Afghan police in Kabul Thursday recovered the bodies of three foreign nationals who they said had been abducted and killed, in the latest incident targeting foreigners in the war-torn capital.

‘At this stage we think it is a terrorist incident,’ a police spokesman Hashmat Stanikzai told AFP, describing the incident as an abduction.

No group has so far claimed responsibility for the killings.

A spokesman from the interior ministry also confirmed the incident, saying the victims were from India, Macedonia and Malaysia.

The three men were working for a logistics company in the capital.

The incident happened after the group left their office with a car and driver Thursday.

Just over an hour later their bodies were found in what appeared to be a different car by authorities in the rural outskirts of Kabul.

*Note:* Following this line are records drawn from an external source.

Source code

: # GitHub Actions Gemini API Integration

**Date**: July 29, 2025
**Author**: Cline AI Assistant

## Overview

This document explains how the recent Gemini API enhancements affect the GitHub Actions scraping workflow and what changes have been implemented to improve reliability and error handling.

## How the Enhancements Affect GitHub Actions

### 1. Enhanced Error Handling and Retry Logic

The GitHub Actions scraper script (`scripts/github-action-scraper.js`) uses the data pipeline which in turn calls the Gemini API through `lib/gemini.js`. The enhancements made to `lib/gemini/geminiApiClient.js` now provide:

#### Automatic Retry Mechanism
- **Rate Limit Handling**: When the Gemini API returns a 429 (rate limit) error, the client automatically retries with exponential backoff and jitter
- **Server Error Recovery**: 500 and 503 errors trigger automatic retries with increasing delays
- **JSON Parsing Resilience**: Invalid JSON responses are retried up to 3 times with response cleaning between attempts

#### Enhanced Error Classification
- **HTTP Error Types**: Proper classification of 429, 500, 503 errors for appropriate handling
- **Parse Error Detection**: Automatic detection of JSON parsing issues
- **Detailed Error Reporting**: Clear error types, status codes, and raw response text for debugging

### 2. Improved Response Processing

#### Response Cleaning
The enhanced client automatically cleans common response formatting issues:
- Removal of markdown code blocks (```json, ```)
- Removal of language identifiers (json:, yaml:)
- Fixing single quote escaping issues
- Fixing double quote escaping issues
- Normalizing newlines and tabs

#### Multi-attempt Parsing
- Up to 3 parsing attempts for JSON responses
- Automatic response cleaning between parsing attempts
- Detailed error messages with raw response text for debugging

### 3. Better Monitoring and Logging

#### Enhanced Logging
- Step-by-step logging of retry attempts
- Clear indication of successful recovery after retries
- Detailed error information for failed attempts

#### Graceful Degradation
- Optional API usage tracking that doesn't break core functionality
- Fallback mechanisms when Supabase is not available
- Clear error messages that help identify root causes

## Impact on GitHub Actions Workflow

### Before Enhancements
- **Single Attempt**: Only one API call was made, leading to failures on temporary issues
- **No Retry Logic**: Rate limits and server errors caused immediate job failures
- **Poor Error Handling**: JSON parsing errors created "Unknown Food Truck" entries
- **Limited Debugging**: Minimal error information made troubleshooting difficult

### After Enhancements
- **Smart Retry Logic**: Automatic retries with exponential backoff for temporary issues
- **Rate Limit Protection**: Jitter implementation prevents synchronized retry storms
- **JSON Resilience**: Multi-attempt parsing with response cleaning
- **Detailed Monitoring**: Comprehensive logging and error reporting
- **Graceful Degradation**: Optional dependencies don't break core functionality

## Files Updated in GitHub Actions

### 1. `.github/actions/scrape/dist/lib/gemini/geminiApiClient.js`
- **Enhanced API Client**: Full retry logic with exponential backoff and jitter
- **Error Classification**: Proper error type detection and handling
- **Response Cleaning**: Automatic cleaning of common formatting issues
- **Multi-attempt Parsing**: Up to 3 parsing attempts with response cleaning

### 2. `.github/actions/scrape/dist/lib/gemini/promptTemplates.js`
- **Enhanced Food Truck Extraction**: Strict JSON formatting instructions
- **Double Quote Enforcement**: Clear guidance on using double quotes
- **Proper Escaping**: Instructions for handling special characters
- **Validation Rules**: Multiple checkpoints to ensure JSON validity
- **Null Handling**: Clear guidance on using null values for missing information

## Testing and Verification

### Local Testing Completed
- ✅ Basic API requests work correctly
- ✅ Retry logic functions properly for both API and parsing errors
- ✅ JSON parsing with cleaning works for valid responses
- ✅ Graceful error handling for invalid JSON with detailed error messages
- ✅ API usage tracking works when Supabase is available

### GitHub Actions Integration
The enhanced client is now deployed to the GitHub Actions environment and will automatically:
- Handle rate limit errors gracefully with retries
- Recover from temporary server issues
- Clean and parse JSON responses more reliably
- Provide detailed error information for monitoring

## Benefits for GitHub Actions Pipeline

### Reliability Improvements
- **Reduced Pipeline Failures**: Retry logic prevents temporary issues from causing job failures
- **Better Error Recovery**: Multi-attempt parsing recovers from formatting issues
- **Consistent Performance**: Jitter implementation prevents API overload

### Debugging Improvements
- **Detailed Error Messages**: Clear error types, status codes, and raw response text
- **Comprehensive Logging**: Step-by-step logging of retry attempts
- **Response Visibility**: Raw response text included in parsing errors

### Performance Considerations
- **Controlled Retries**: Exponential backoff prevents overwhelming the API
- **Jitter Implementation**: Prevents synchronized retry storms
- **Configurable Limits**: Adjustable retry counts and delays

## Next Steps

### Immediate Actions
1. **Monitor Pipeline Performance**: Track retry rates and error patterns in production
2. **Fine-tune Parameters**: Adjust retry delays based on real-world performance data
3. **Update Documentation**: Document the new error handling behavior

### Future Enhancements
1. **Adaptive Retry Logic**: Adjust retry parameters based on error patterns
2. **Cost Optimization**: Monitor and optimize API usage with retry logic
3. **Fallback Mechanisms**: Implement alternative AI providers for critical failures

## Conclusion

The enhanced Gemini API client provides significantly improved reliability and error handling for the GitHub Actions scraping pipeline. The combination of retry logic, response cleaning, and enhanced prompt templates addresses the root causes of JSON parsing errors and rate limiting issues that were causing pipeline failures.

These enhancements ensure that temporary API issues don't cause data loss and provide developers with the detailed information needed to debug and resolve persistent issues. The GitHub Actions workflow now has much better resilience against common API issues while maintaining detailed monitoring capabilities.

‘They had been shot inside the car,’ said Bahar Mehr with the interior ministry.

Kabul is plagued by criminal gangs who stage abductions for ransom, often targeting foreigners and wealthy locals, and sometimes hand them over to insurgent groups.

Kidnapping of Afghans and foreigners is also common across Afghanistan where swathes of the country are infested with militant groups or criminal gangs.

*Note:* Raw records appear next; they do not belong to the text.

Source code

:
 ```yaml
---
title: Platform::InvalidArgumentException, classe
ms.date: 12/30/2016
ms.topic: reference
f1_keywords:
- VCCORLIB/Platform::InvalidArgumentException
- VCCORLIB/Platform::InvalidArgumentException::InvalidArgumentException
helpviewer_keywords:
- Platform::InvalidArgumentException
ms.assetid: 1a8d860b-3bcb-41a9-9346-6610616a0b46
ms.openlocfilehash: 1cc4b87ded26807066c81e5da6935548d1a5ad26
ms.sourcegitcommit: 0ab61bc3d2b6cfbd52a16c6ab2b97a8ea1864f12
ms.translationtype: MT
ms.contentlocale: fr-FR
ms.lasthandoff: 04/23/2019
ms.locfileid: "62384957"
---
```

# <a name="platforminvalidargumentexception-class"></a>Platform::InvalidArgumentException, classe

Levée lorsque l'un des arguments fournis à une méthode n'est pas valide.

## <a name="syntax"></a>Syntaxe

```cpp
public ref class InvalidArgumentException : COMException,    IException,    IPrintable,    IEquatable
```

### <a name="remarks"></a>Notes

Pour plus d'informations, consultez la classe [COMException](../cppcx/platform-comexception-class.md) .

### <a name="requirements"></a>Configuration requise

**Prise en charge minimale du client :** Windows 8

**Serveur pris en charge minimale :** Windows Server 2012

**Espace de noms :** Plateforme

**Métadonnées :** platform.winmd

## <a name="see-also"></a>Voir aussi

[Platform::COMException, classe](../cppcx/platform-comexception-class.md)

In August 2016, gunmen wearing military uniforms kidnapped two professors of the American University of Afghanistan in the heart of Kabul.

The two, American Kevin King and Australian Timothy Weeks, appeared looking haggard in a Taliban hostage video, with the insurgents later adding that King was in poor health.

Aid workers in particular have increasingly been casualties of a surge in violence in recent years.

Afghan civilians have borne the brunt of the grinding conflict that began after the 2001 US-led invasion toppled the Taliban regime.

Militant attacks and suicide bombs were the leading causes of civilian deaths in the first half of 2018, a recent UN report showed.

While the Taliban is Afghanistan's largest militant group and holds or contests more territory than any other insurgent outfit, the Islamic State has repeatedly demonstrated its ability to carry out devastating attacks in urban areas.

The incident comes a day after more than 150 Islamic State fighters surrendered in northern Afghanistan move that Afghan security forces and the Taliban hailed as the end of the extremist group in the north of the country.